(PROBLEM REQUIREMENTS) Your answer should consist of the line holding "If $i$ is the" and all lines after it to the end of the material, copied exactly.

▼▼▼

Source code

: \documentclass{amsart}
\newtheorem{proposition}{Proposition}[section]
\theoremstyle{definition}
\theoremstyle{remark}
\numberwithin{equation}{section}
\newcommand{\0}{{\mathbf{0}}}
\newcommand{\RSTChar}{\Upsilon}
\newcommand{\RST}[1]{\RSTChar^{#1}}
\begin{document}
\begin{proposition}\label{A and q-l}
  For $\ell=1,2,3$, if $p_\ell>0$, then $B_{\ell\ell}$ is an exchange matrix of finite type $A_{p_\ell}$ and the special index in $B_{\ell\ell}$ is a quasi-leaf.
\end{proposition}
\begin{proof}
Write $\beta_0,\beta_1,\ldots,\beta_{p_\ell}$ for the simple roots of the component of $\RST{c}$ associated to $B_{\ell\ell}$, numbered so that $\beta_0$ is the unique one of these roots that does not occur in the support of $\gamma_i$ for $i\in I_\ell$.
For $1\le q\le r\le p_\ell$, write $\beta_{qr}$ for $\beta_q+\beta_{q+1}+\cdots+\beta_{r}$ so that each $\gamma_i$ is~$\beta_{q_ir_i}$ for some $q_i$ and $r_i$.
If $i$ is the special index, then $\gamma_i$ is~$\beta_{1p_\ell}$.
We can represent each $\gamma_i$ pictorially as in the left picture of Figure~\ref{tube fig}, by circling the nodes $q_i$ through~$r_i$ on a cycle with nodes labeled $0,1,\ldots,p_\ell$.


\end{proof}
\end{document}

▲▲▲

(EXERCISE RESPONSE)
If $i$ is the special index, then $\gamma_i$ is~$\beta_{1p_\ell}$.
We can represent each $\gamma_i$ pictorially as in the left picture of Figure~\ref{tube fig}, by circling the nodes $q_i$ through~$r_i$ on a cycle with nodes labeled $0,1,\ldots,p_\ell$.


\end{proof}
\end{document}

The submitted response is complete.